■ **What is being asked**: Reproduce word for word the line that contains "You may run" and every line after it to the end of the records, with nothing else added.

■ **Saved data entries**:
*****

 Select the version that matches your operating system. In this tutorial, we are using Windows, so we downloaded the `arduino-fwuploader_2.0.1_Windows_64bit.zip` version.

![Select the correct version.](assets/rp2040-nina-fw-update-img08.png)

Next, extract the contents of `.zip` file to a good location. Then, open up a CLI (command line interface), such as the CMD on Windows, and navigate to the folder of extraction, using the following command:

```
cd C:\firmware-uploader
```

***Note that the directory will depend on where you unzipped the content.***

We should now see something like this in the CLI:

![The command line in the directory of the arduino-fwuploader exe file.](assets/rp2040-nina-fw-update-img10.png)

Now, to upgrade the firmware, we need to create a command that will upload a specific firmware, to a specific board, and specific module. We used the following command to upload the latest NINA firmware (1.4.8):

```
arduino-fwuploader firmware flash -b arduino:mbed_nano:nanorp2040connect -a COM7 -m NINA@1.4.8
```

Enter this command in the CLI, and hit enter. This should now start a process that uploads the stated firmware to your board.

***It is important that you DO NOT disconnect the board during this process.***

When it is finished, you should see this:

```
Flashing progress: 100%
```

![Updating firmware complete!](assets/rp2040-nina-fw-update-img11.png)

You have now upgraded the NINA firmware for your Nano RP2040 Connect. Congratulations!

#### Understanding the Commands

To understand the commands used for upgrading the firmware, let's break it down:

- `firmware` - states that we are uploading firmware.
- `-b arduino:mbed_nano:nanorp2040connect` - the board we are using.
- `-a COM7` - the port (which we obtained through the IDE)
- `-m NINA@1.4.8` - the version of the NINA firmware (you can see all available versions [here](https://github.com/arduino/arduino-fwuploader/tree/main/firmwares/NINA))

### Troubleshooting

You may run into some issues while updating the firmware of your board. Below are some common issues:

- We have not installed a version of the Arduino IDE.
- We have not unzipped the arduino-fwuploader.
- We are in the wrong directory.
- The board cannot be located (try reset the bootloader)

*****

■ **Response**:
You may run into some issues while updating the firmware of your board. Below are some common issues:

- We have not installed a version of the Arduino IDE.
- We have not unzipped the arduino-fwuploader.
- We are in the wrong directory.
- The board cannot be located (try reset the bootloader)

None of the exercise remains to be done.